Good+Foundation
- Website: www.goodplusfoundation.org

= Good+Foundation =

Nonprofit organization in New York, United States

Good+Foundation (originally called Baby Buggy) was founded in May 2001 by Jessica Seinfeld after the birth of her first child. According to Seinfeld, "shortly after the birth of my daughter, Sascha, having slowly accumulated closets full of used – but very usable – baby clothing and equipment she no longer needed, I had a moral dilemma; as the daughter of a social worker, throwing out perfectly good baby gear was unthinkable; and yet there was no easy way to get it to a family who could use it. Thus, Baby Buggy was born."

In April 2016, Baby Buggy renamed to GOOD+ Foundation (and eventually rebranded to Good+Foundation in June 2019) to better communicate its model: pairing donations of essential children's and family items with transformational programs. The combination of its goods and partner services is the idea behind the migration to Good+.

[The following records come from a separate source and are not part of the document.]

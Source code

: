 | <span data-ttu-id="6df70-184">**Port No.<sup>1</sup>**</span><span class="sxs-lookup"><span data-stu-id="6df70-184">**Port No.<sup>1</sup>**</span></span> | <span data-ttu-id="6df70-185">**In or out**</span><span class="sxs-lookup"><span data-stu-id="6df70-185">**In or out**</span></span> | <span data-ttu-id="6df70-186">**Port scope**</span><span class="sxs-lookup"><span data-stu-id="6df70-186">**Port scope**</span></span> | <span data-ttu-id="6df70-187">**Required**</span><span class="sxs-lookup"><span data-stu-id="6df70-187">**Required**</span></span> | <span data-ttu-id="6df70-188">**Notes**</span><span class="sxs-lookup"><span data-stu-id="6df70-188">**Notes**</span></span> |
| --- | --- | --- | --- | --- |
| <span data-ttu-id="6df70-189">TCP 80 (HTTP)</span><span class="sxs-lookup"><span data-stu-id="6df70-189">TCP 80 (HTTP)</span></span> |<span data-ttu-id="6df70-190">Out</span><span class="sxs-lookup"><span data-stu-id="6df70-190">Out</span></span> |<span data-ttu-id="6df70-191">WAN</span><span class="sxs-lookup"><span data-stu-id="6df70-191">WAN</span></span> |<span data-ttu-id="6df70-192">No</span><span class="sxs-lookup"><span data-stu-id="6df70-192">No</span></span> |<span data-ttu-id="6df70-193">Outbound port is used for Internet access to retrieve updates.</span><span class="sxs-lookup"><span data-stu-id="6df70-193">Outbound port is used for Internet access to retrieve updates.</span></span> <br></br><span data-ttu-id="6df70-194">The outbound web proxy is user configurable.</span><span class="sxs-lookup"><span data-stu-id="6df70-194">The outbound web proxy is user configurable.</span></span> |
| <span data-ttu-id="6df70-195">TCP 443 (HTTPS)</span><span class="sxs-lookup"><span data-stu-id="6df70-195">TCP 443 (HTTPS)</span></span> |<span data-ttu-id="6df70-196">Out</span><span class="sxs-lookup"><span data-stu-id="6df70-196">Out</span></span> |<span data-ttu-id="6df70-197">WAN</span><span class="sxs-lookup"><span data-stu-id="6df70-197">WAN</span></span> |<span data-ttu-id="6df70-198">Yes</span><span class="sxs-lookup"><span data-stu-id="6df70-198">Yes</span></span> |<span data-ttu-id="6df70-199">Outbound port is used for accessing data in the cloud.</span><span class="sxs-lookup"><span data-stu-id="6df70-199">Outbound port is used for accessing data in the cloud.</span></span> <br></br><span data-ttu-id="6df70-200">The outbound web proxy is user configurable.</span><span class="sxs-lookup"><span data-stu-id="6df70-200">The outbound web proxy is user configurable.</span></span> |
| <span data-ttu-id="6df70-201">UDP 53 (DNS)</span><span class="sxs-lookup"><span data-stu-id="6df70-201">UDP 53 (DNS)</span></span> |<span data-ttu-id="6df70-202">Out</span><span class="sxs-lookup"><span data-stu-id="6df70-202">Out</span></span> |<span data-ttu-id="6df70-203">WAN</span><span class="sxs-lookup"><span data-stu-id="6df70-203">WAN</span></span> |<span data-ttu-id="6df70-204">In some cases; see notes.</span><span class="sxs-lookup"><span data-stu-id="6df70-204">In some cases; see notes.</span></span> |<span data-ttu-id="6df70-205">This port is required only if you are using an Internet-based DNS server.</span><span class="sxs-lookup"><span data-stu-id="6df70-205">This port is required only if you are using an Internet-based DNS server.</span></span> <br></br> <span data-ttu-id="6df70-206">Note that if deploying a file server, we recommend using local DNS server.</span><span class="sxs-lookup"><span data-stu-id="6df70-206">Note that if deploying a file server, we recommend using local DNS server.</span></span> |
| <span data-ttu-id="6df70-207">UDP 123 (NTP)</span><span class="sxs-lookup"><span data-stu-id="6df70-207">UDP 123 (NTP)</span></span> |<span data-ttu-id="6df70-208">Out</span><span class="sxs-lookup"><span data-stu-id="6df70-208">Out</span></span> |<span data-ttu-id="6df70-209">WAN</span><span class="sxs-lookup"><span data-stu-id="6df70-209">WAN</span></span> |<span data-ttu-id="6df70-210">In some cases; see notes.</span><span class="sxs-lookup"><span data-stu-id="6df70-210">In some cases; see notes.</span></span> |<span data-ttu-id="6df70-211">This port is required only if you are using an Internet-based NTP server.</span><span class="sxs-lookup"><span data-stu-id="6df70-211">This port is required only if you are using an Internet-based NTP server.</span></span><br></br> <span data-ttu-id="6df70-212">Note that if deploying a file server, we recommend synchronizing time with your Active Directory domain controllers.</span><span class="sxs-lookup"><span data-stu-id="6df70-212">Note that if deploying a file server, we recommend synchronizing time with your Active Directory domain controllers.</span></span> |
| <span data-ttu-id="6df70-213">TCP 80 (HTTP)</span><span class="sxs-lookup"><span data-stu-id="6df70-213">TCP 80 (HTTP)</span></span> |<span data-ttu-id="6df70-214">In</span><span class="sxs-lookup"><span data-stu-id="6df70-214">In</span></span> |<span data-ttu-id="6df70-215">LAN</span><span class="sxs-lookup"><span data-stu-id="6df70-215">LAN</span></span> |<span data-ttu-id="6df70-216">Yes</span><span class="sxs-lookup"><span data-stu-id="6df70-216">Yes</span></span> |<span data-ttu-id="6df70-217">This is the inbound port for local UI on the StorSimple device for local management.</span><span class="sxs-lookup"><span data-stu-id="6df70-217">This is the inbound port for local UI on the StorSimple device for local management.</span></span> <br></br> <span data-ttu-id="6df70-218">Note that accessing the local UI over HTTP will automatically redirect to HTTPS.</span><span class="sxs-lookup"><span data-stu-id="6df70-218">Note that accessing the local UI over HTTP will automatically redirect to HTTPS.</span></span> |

Good+Foundation grants donations of products and services to programs that have demonstrated a capacity to address family poverty in three focus areas: supporting new mothers, investing in early childhood and engaging fathers. Through the generous support of donors and volunteers, GOOD+ Foundation has donated over $50M worth of items through its partner network across the United States.

More than $6 million of Good+Foundation's annual budget is made up of in-kind product donations from individuals and corporations. Financial support for the organization comes through its board of directors, the Friends of GOOD+ NY and LA groups, other private individuals, corporations and foundations. Since 2014, 90 cents of every dollar received by Baby Buggy went straight to programs.